Additionally, the Varian booth is spotlighting the company’s ProBeam system, a fully-integrated image-guided IMPT (intensity-modulated proton therapy) solution, which incorporates pencil-beam scanning technology to optimize the dose applied to every point within the area being treated. Varian was recently selected to equip national proton therapy centers in Holland, Denmark and the UK with the ProBeam system.
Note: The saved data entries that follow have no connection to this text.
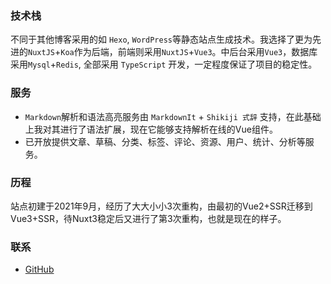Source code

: ### 技术栈

不同于其他博客采用的如 `Hexo`, `WordPress`等静态站点生成技术。我选择了更为先进的`NuxtJS`+`Koa`作为后端，前端则采用`NuxtJS`+`Vue3`。中后台采用`Vue3`，数据库采用`Mysql`+`Redis`, 全部采用 `TypeScript` 开发，一定程度保证了项目的稳定性。

### 服务

- `Markdown`解析和语法高亮服务由 `MarkdownIt` + `Shikiji 式辞` 支持，在此基础上我对其进行了语法扩展，现在它能够支持解析在线的Vue组件。
- 已开放提供文章、草稿、分类、标签、评论、资源、用户、统计、分析等服务。

### 历程

站点初建于2021年9月，经历了大大小小3次重构，由最初的Vue2+SSR迁移到Vue3+SSR，待Nuxt3稳定后又进行了第3次重构，也就是现在的样子。

### 联系

- [GitHub](https://github.com/huangyan321)
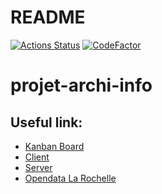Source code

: # README
[![Actions Status](https://github.com/Nocturlab/projet-archi-info-client/workflows/Build%20Unix/badge.svg)](https://github.com/Nocturlab/projet-archi-info-client/actions)
[![CodeFactor](https://www.codefactor.io/repository/github/nocturlab/projet-archi-info-client/badge)](https://www.codefactor.io/repository/github/nocturlab/projet-archi-info-client)

# projet-archi-info

## Useful link:

* [Kanban Board](https://github.com/orgs/Nocturlab/teams/projet-archi-data/projects)
* [Client](https://github.com/Nocturlab/projet-archi-info-client)
* [Server](https://github.com/Nocturlab/projet-archi-info-server)
* [Opendata La Rochelle](https://opendata.larochelle.fr/dataset/?fwp_sscatgorie=stationnement)

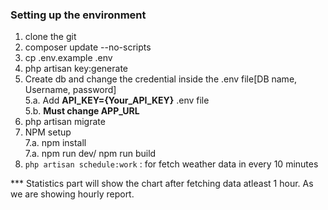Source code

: ### Setting up the environment

1.  clone the git <br> 
2.  composer update --no-scripts <br>
3.  cp .env.example .env <br>
4.  php artisan key:generate <br>
5.  Create db and change the credential inside the .env file[DB name, Username, password] <br>
5.a.  Add **API_KEY={Your_API_KEY}** .env file <br>
5.b.  **Must change APP_URL** <br>
6.  php artisan migrate <br>
7.  NPM setup <br>
7.a.  npm install <br>
7.a.  npm run dev/ npm run build <br>
8. `php artisan schedule:work` : for fetch weather data in every 10 minutes <br>


*** Statistics part will show the chart after fetching data atleast 1 hour. As we are showing hourly report.
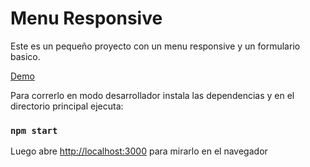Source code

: # Menu Responsive

Este es un pequeño proyecto con un menu responsive y un formulario basico.

[Demo](https://responsive-menu-ee404.web.app)

Para correrlo en modo desarrollador instala las dependencias y en el directorio principal ejecuta:

### `npm start`

Luego abre [http://localhost:3000](http://localhost:3000) para mirarlo en el navegador
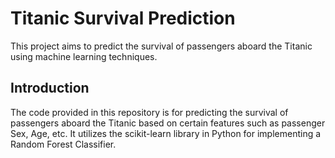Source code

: # Titanic Survival Prediction

This project aims to predict the survival of passengers aboard the Titanic using machine learning techniques.

## Introduction

The code provided in this repository is for predicting the survival of passengers aboard the Titanic based on certain features such as passenger Sex, Age, etc. It utilizes the scikit-learn library in Python for implementing a Random Forest Classifier.
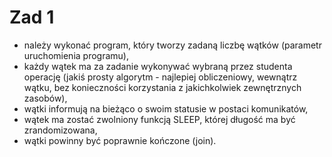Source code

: # Zad 1

- należy wykonać program, który tworzy zadaną liczbę wątków (parametr uruchomienia programu),
- każdy wątek ma za zadanie wykonywać wybraną przez studenta operację (jakiś prosty algorytm - najlepiej obliczeniowy, wewnątrz wątku, bez konieczności korzystania z jakichkolwiek zewnętrznych zasobów),
- wątki informują na bieżąco o swoim statusie w postaci komunikatów,
- wątek ma zostać zwolniony funkcją SLEEP, której długość ma być zrandomizowana,
- wątki powinny być poprawnie kończone (join).
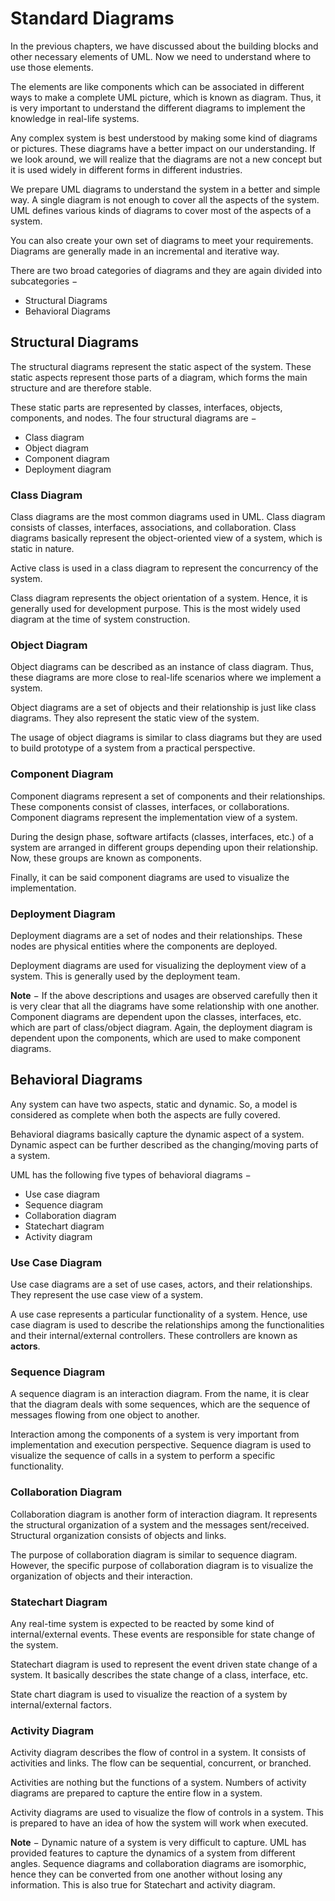 # Standard Diagrams

In the previous chapters, we have discussed about the building blocks and other necessary elements of UML. Now we need to understand where to use those elements.

The elements are like components which can be associated in different ways to make a complete UML picture, which is known as diagram. Thus, it is very important to understand the different diagrams to implement the knowledge in real-life systems.

Any complex system is best understood by making some kind of diagrams or pictures. These diagrams have a better impact on our understanding. If we look around, we will realize that the diagrams are not a new concept but it is used widely in different forms in different industries.

We prepare UML diagrams to understand the system in a better and simple way. A single diagram is not enough to cover all the aspects of the system. UML defines various kinds of diagrams to cover most of the aspects of a system.

You can also create your own set of diagrams to meet your requirements. Diagrams are generally made in an incremental and iterative way.

There are two broad categories of diagrams and they are again divided into subcategories −

- Structural Diagrams
- Behavioral Diagrams

## Structural Diagrams

The structural diagrams represent the static aspect of the system. These static aspects represent those parts of a diagram, which forms the main structure and are therefore stable.

These static parts are represented by classes, interfaces, objects, components, and nodes. The four structural diagrams are −

- Class diagram
- Object diagram
- Component diagram
- Deployment diagram

### Class Diagram

Class diagrams are the most common diagrams used in UML. Class diagram consists of classes, interfaces, associations, and collaboration. Class diagrams basically represent the object-oriented view of a system, which is static in nature.

Active class is used in a class diagram to represent the concurrency of the system.

Class diagram represents the object orientation of a system. Hence, it is generally used for development purpose. This is the most widely used diagram at the time of system construction.

### Object Diagram

Object diagrams can be described as an instance of class diagram. Thus, these diagrams are more close to real-life scenarios where we implement a system.

Object diagrams are a set of objects and their relationship is just like class diagrams. They also represent the static view of the system.

The usage of object diagrams is similar to class diagrams but they are used to build prototype of a system from a practical perspective.

### Component Diagram

Component diagrams represent a set of components and their relationships. These components consist of classes, interfaces, or collaborations. Component diagrams represent the implementation view of a system.

During the design phase, software artifacts (classes, interfaces, etc.) of a system are arranged in different groups depending upon their relationship. Now, these groups are known as components.

Finally, it can be said component diagrams are used to visualize the implementation.

### Deployment Diagram

Deployment diagrams are a set of nodes and their relationships. These nodes are physical entities where the components are deployed.

Deployment diagrams are used for visualizing the deployment view of a system. This is generally used by the deployment team.

**Note** − If the above descriptions and usages are observed carefully then it is very clear that all the diagrams have some relationship with one another. Component diagrams are dependent upon the classes, interfaces, etc. which are part of class/object diagram. Again, the deployment diagram is dependent upon the components, which are used to make component diagrams.

## Behavioral Diagrams

Any system can have two aspects, static and dynamic. So, a model is considered as complete when both the aspects are fully covered.

Behavioral diagrams basically capture the dynamic aspect of a system. Dynamic aspect can be further described as the changing/moving parts of a system.

UML has the following five types of behavioral diagrams −

- Use case diagram
- Sequence diagram
- Collaboration diagram
- Statechart diagram
- Activity diagram

### Use Case Diagram

Use case diagrams are a set of use cases, actors, and their relationships. They represent the use case view of a system.

A use case represents a particular functionality of a system. Hence, use case diagram is used to describe the relationships among the functionalities and their internal/external controllers. These controllers are known as **actors**.

### Sequence Diagram

A sequence diagram is an interaction diagram. From the name, it is clear that the diagram deals with some sequences, which are the sequence of messages flowing from one object to another.

Interaction among the components of a system is very important from implementation and execution perspective. Sequence diagram is used to visualize the sequence of calls in a system to perform a specific functionality.

### Collaboration Diagram

Collaboration diagram is another form of interaction diagram. It represents the structural organization of a system and the messages sent/received. Structural organization consists of objects and links.

The purpose of collaboration diagram is similar to sequence diagram. However, the specific purpose of collaboration diagram is to visualize the organization of objects and their interaction.

### Statechart Diagram

Any real-time system is expected to be reacted by some kind of internal/external events. These events are responsible for state change of the system.

Statechart diagram is used to represent the event driven state change of a system. It basically describes the state change of a class, interface, etc.

State chart diagram is used to visualize the reaction of a system by internal/external factors.

### Activity Diagram

Activity diagram describes the flow of control in a system. It consists of activities and links. The flow can be sequential, concurrent, or branched.

Activities are nothing but the functions of a system. Numbers of activity diagrams are prepared to capture the entire flow in a system.

Activity diagrams are used to visualize the flow of controls in a system. This is prepared to have an idea of how the system will work when executed.

**Note** − Dynamic nature of a system is very difficult to capture. UML has provided features to capture the dynamics of a system from different angles. Sequence diagrams and collaboration diagrams are isomorphic, hence they can be converted from one another without losing any information. This is also true for Statechart and activity diagram.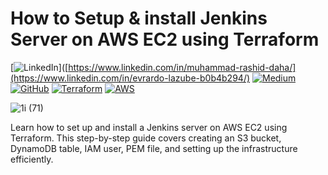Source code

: # How to Setup & install Jenkins Server on AWS EC2 using Terraform

[![LinkedIn](https://img.shields.io/badge/Connect%20with%20me%20on-LinkedIn-blue.svg)]([https://www.linkedin.com/in/muhammad-rashid-daha/](https://www.linkedin.com/in/evrardo-lazube-b0b4b294/)
[![Medium](https://img.shields.io/badge/Medium-12100E?style=for-the-badge&logo=medium&logoColor=white)](https://medium.com/@codewithmuh)
[![GitHub](https://img.shields.io/github/stars/codewithmuh.svg?style=social)](https://github.com/weblaz)
[![Terraform](https://img.shields.io/badge/Terraform-%E2%9C%A8-lightgrey)](https://www.terraform.io)
[![AWS](https://img.shields.io/badge/AWS-%F0%9F%9B%A1-orange)](https://aws.amazon.com)



![1i (71)](https://github.com/user-attachments/assets/44409392-10fa-4eaf-9a1e-671a904b4e1f)


Learn how to set up and install a Jenkins server on AWS EC2 using Terraform. This step-by-step guide covers creating an S3 bucket, DynamoDB table, IAM user, PEM file, and setting up the infrastructure efficiently.
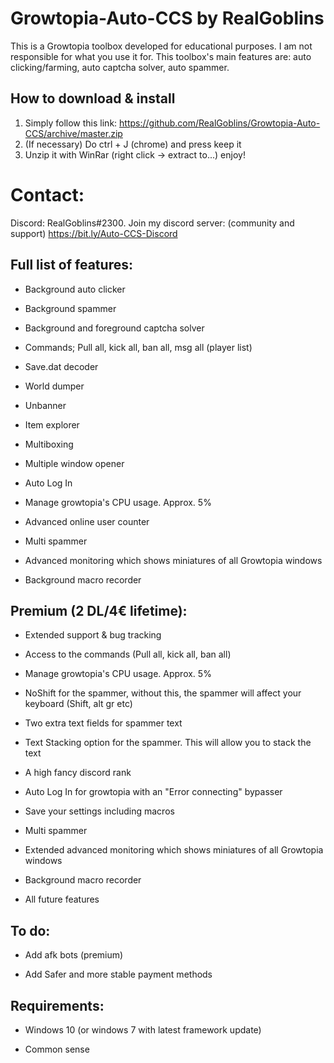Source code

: # Growtopia-Auto-CCS by RealGoblins
This is a Growtopia toolbox developed for educational purposes. I am not responsible for what you use it for. This toolbox's main features are: auto clicking/farming, auto captcha solver, auto spammer.
## How to download & install
1. Simply follow this link: https://github.com/RealGoblins/Growtopia-Auto-CCS/archive/master.zip
2. (If necessary) Do ctrl + J (chrome) and press keep it
4. Unzip it with WinRar (right click -> extract to...)
enjoy!

# Contact:
Discord: RealGoblins#2300. 
Join my discord server:
(community and support) https://bit.ly/Auto-CCS-Discord

 
## Full list of features:

* Background auto clicker

* Background spammer

* Background and foreground captcha solver

* Commands; Pull all, kick all, ban all, msg all (player list)

* Save.dat decoder

* World dumper

* Unbanner

* Item explorer

* Multiboxing

* Multiple window opener

* Auto Log In

* Manage growtopia's CPU usage. Approx. 5%

* Advanced online user counter

* Multi spammer

* Advanced monitoring which shows miniatures of all Growtopia windows

* Background macro recorder

## Premium (2 DL/4€ lifetime):

* Extended support & bug tracking

* Access to the commands (Pull all, kick all, ban all)

* Manage growtopia's CPU usage. Approx. 5%

* NoShift for the spammer, without this, the spammer will affect your keyboard (Shift, alt gr etc)

* Two extra text fields for spammer text

* Text Stacking option for the spammer. This will allow you to stack the text

* A high fancy discord rank

* Auto Log In for growtopia with an "Error connecting" bypasser

* Save your settings including macros

* Multi spammer

* Extended advanced monitoring which shows miniatures of all Growtopia windows

* Background macro recorder

* All future features

## To do:

* Add afk bots (premium)

* Add Safer and more stable payment methods 

## Requirements:

* Windows 10 (or windows 7 with latest framework update)

* Common sense
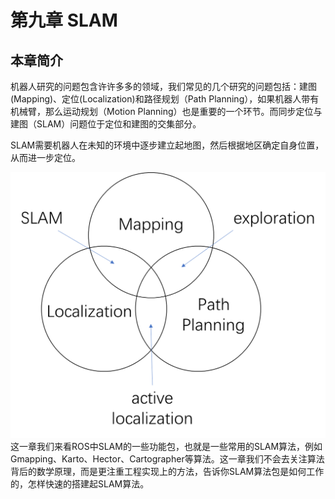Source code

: # 第九章 SLAM
## 本章简介

机器人研究的问题包含许许多多的领域，我们常见的几个研究的问题包括：建图(Mapping)、定位(Localization)和路径规划（Path Planning），如果机器人带有机械臂，那么运动规划（Motion Planning）也是重要的一个环节。而同步定位与建图（SLAM）问题位于定位和建图的交集部分。

SLAM需要机器人在未知的环境中逐步建立起地图，然后根据地区确定自身位置，从而进一步定位。

![](/pics/slam.png)
这一章我们来看ROS中SLAM的一些功能包，也就是一些常用的SLAM算法，例如Gmapping、Karto、Hector、Cartographer等算法。这一章我们不会去关注算法背后的数学原理，而是更注重工程实现上的方法，告诉你SLAM算法包是如何工作的，怎样快速的搭建起SLAM算法。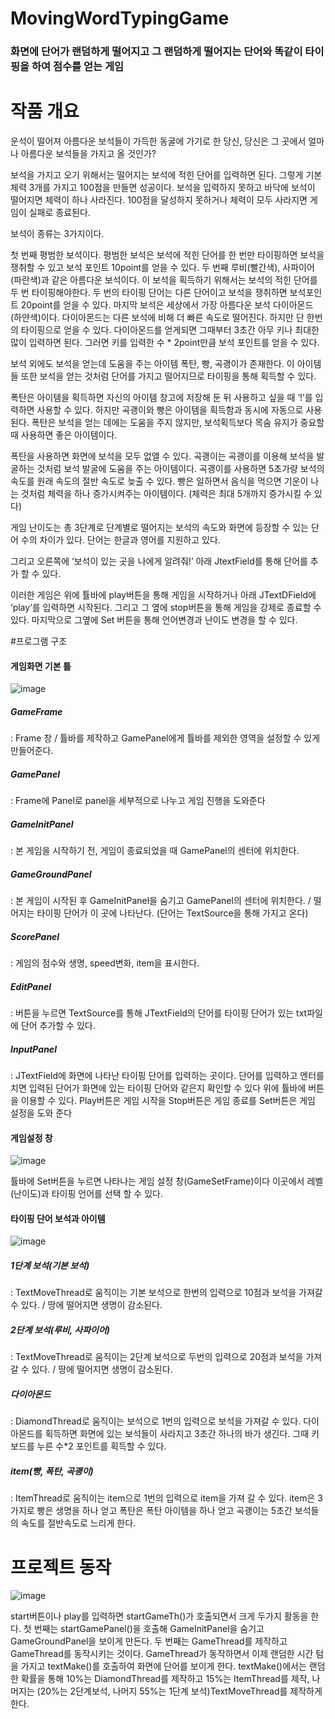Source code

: # MovingWordTypingGame
<h3>화면에 단어가 랜덤하게 떨어지고 그 랜덤하게 떨어지는 단어와 똑같이 타이핑을 하여 점수를 얻는 게임</h3>

# 작품 개요

운석이 떨어져 아름다운 보석들이 가득한 동굴에 가기로 한 당신, 당신은 그 곳에서 얼마나 아름다운 보석들을 가지고 올 것인가? 

보석을 가지고 오기 위해서는 떨어지는 보석에 적힌 단어를 입력하면 된다. 그렇게 기본 체력 3개를 가지고 100점을 만들면 성공이다. 보석을 입력하지 못하고 바닥에 보석이 떨어지면 체력이 하나 사라진다. 100점을 달성하지 못하거나 체력이 모두 사라지면 게임이 실패로 종료된다.

보석이 종류는 3가지이다. 

첫 번째 평범한 보석이다. 평범한 보석은 보석에 적힌 단어를 한 번만 타이핑하면 보석을 쟁취할 수 있고 보석 포인트 10point를 얻을 수 있다. 
두 번째 루비(빨간색), 사파이어(파란색)과 같은 아름다운 보석이다. 이 보석을 획득하기 위해서는 보석의 적힌 단어를 두 번 타이핑해야한다. 두 번의 타이핑 단어는 다른 단어이고 보석을 쟁취하면 보석포인트 20point를 얻을 수 있다. 
마지막 보석은 세상에서 가장 아름다운 보석 다이아몬드 (하얀색)이다. 다이아몬드는 다른 보석에 비해 더 빠른 속도로 떨어진다. 하지만 단 한번의 타이핑으로 얻을 수 있다. 다이아몬드를 얻게되면 그때부터 3초간 아무 키나 최대한 많이 입력하면 된다. 그러면 키를 입력한 수 * 2point만큼 보석 포인트를 얻을 수 있다.

보석 외에도 보석을 얻는데 도움을 주는 아이템 폭탄, 빵, 곡괭이가 존재한다. 이 아이템들 또한 보석을 얻는 것처럼 단어를 가지고 떨어지므로 타이핑을 통해 획득할 수 있다. 

폭탄은 아이템을 획득하면 자신의 아이템 창고에 저장해 둔 뒤 사용하고 싶을 때 ‘!’를 입력하면 사용할 수 있다. 하지만 곡괭이와 빵은 아이템을 획득함과 동시에 자동으로 사용된다. 폭탄은 보석을 얻는 데에는 도움을 주지 않지만, 보석획득보다 목숨 유지가 중요할 때 사용하면 좋은 아이템이다. 

폭탄을 사용하면 화면에 보석을 모두 없앨 수 있다. 
곡괭이는 곡괭이를 이용해 보석을 발굴하는 것처럼 보석 발굴에 도움을 주는 아이템이다. 곡괭이를 사용하면 5초가량 보석의 속도를 원래 속도의 절반 속도로 늦출 수 있다. 
빵은 일하면서 음식을 먹으면 기운이 나는 것처럼 체력을 하나 증가시켜주는 아이템이다. (체력은 최대 5개까지 증가시킬 수 있다)

게임 난이도는 총 3단계로 단계별로 떨어지는 보석의 속도와 화면에 등장할 수 있는 단어 수의 차이가 있다. 단어는 한글과 영어를 지원하고 있다.

그리고 오른쪽에 ‘보석이 있는 곳을 나에게 알려줘!’ 아래 JtextField를 통해 단어를 추가 할 수 있다.

이러한 게임은 위에 튤바에 play버튼을 통해 게임을 시작하거나 아래 JTextDField에 ‘play’를 입력하면 시작된다. 그리고 그 옆에 stop버튼을 통해 게임을 강제로 종료할 수 있다. 마지막으로 그옆에 Set 버튼을 통해 언어변경과 난이도 변경을 할 수 있다.

#프로그램 구조

<h4>게임화면 기본 틀</h4>

![image](https://user-images.githubusercontent.com/109158497/199729205-9b8ff613-a46d-4e01-a80f-9224bb29f3a3.png)

<h5>GameFrame</h5> : Frame 창 / 튤바를 제작하고 GamePanel에게 튤바를 제외한 영역을 설정할 수 있게 만들어준다.
<h5>GamePanel</h5> : Frame에 Panel로 panel을 세부적으로 나누고 게임 진행을 도와준다
<h5>GameInitPanel</h5> : 본 게임을 시작하기 전, 게임이 종료되었을 때 GamePanel의 센터에 위치한다.
<h5>GameGroundPanel</h5> : 본 게임이 시작된 후 GameInitPanel을 숨기고 GamePanel의 센터에 위치한다. / 떨어지는 타이핑 단어가 이 곳에 나타난다. (단어는 TextSource을 통해 가지고 온다)
<h5>ScorePanel</h5> : 게임의 점수와 생명, speed변화, item을 표시한다.
<h5>EditPanel</h5> : 버튼을 누르면 TextSource를 통해 JTextField의 단어를 타이핑 단어가 있는 txt파일에 단어 추가할 수 있다.
<h5>InputPanel</h5> : JTextField에 화면에 나타난 타이핑 단어를 입력하는 곳이다. 단어를 입력하고 엔터를 치면 입력된 단어가 화면에 있는 타이핑 단어와 같은지 확인할 수 있다
위에 튤바에 버튼을 이용할 수 있다. Play버튼은 게임 시작을 Stop버튼은 게임 종료를 Set버튼은 게임 설정을 도와 준다

<h4>게임설정 창</h4>

![image](https://user-images.githubusercontent.com/109158497/199729578-34179af5-d2af-41b5-acfc-79be8fbe38eb.png)

튤바에 Set버튼을 누르면 나타나는 게임 설정 창(GameSetFrame)이다 이곳에서 레벨(난이도)과 타이핑 언어를 선택 할 수 있다.

<h4>타이핑 단어 보석과 아이템</h4>

![image](https://user-images.githubusercontent.com/109158497/199729668-f2dc1bd9-4919-402c-bd34-b024482ae27e.png)

<h5>1단계 보석(기본 보석)</h5> : TextMoveThread로 움직이는 기본 보석으로 한번의 입력으로 10점과 보석을 가져갈 수 있다. / 땅에 떨어지면 생명이 감소된다.
<h5>2단계 보석(루비, 사파이어)</h5> : TextMoveThread로 움직이는 2단계 보석으로 두번의 입력으로 20점과 보석을 가져갈 수 있다. / 땅에 떨어지면 생명이 감소된다.
<h5>다이아몬드</h5> : DiamondThread로 움직이는 보석으로 1번의 입력으로 보석을 가져갈 수 있다. 다이아몬드를 획득하면 화면에 있는 보석들이 사라지고 3초간 하나의 바가 생긴다. 그때 키보드를 누른 수*2 포인트를 획득할 수 있다.

<h5>item(빵, 폭탄, 곡괭이)</h5> : ItemThread로 움직이는 item으로 1번의 입력으로 item을 가져 갈 수 있다. item은 3가지로 빵은 생명을 하나 얻고 폭탄은 폭탄 아이템을 하나 얻고 곡괭이는 5초간 보석들의 속도를 절반속도로 느리게 한다.

# 프로젝트 동작

![image](https://user-images.githubusercontent.com/109158497/199729947-43953a35-c951-43ab-b192-b2332a48077e.png)

start버튼이나 play를 입력하면 startGameTh()가 호출되면서 크게 두가지 활동을 한다. 첫 번째는 startGamePanel()을 호출해 GameInitPanel을 숨기고 GameGroundPanel을 보이게 만든다. 두 번째는 GameThread를 제작하고 GameThread를 동작시키는 것이다. GameThread가 동작하면서 이제 랜덤한 시간 텀을 가지고 textMake()를 호출하여 화면에 단어를 보이게 한다. textMake()에서는 랜덤한 확률을 통해 10%는 DiamondThread를 제작하고 15%는 ItemThread를 제작, 나머지는 (20%는 2단계보석, 나머지 55%는 1단계 보석)TextMoveThread를 제작하게한다.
Varian is hosting an ESTRO symposium entitled ‘Moving Radiotherapy towards the Horizon’ at 1.10pm on Sunday May 1st. This event will be chaired by Dr. Patrick Kupelian, Varian’s vice president of clinical affairs, and will feature presentations from Dr. Clive Peedell from South Tees Hospital in Middlesbrough, UK, and Dr. Max Dahele of VU University Medical Center in Amsterdam. These presentations will focus on technological advances and challenges in accessing new technology.